В фотоальбоме несколько страниц посвящено Зайнуддину Фахруддинову, тоже удивительному человеку. Простому дехканину, которому присвоено звание почетного академика. Благодаря Фахруддинову появилось понятие «узбекский лимон». Зайнуддин Фахруддинов принимал в своем лимонарии многочисленных гостей. Его лимоны отправлялись в космос, принося на борт станции «Союз» тепло узбекского солнца и заботливых рук Зайнуддина-ака. Один из московских журналистов назвал лимоны Фахруддинова «золотыми яблоками». Работа над книгой «Сады Узбекистана», как и над «Белым золотом», становилась праздником. Но праздник оказался коротким. В конце октября мы сдавали исходные материалы книги во «Внешторгиздат». Там тоже были свои сроки и свои планы, которые надо было выполнять..

Начались «хождения по мукам», то бишь по шикарным кабинетам госкомиздатовских чиновников. Финальную подпись на макете должен был поставить главный художник Госкомиздата страны. Он листал черно-белый макет книги, и на его болезненном лице не отражалось никаких чувств, кроме скуки. И нам вдруг стало так же скучно, как и ему. Вспоминался Зайнуддин Фахруддинов, как он принимал у себя в лимонарии гостей. Он здоровался, вытаскивал из голенища сапога «катта-пичок» – большой узбекский нож и спрашивал у гостя:

– Какое у вас давление?

Гости теряли дар речи и после паузы, которая иногда затягивалась, удивленно спрашивали:

– А почему вас это интересует?

– Понимаете, – говорил Зайнуддин-ака, – мои лимоны выращиваются под узбекским солнцем. Я не кладу ни одного грамма удобрений, кроме естественных туков. Поэтому мои лимоны являются лучшим лекарством. Он срывал с одного дерева огромный лимон, а с другого – маленький.

– Вот этот крупный сорт применяется, когда высокое давление. А вот этого малыша, на которого я потратил десять лет жизни, чтобы он получился такой, надо кушать, когда давление низкое. Он не только поднимет его, но еще долгое время будет сохранять на нормальном уровне.

Фахруддинов никогда не учился в медицинском институте, но он уверовал, что нет на земле человека, который бы думал, что у него нормальное давление. Кто-то из гостей настороженно говорил:

– У меня давление чуть повышенное…

Зайнуддин-ака брал большой лимон разрезал пополам, тонкий ломтик съедал сам, показывая, что это не отрава, гостя заставлял съесть ломтик побольше. Наступало томительное ожидание.

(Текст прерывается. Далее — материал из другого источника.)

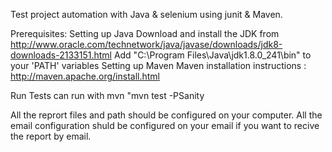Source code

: 
Test project automation with Java & selenium using junit & Maven.

Prerequisites:
Setting up Java
Download and install the JDK from http://www.oracle.com/technetwork/java/javase/downloads/jdk8-downloads-2133151.html
Add "C:\Program Files\Java\jdk1.8.0_241\bin" to your 'PATH' variables
Setting up Maven 
Maven installation instructions : http://maven.apache.org/install.html

Run Tests
can run with mvn "mvn test -PSanity

All the reprort files and path should be configured on your computer.
All the email configuration shuld be configured on your email if you want to recive the report by email.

– Ну, как голова? – спрашивал Зайнуддин Фахруддинов.

– Вы знаете, полегчало…

Ответ гостей всегда был одинаков. Может быть, срабатывал лечебный эффект лимонов, но больше всего оказывал влияние психотерапевтический момент.

Перед отъездом в Москву Зайнуддин-ака дал нам много лимонов и больших, и маленьких. Мы их раздавали своим друзьям просто так, не говоря о том, что они чудодейственные. Когда главный художник Госкомиздата смотрел книгу, в моем кейсе было еще несколько больших и мелких лимонов. Когда он дошел до страницы, где была фотография Зайнуддина Фахруддинова, он равнодушно перелистнул ее, как и все предыдущие. Я остановил его и сказал, чтобы он вернулся на страницу назад. Он нехотя это сделал и спросил:

– Что вы этим хотите сказать?

– Понимаете, – ответил ему, – Человек на фотографии – удивительный академик Узбекистана. Он выращивает лимоны под узбекским солнцем. Его лимоны вырастают только на естественных туках. А какое у вас давление?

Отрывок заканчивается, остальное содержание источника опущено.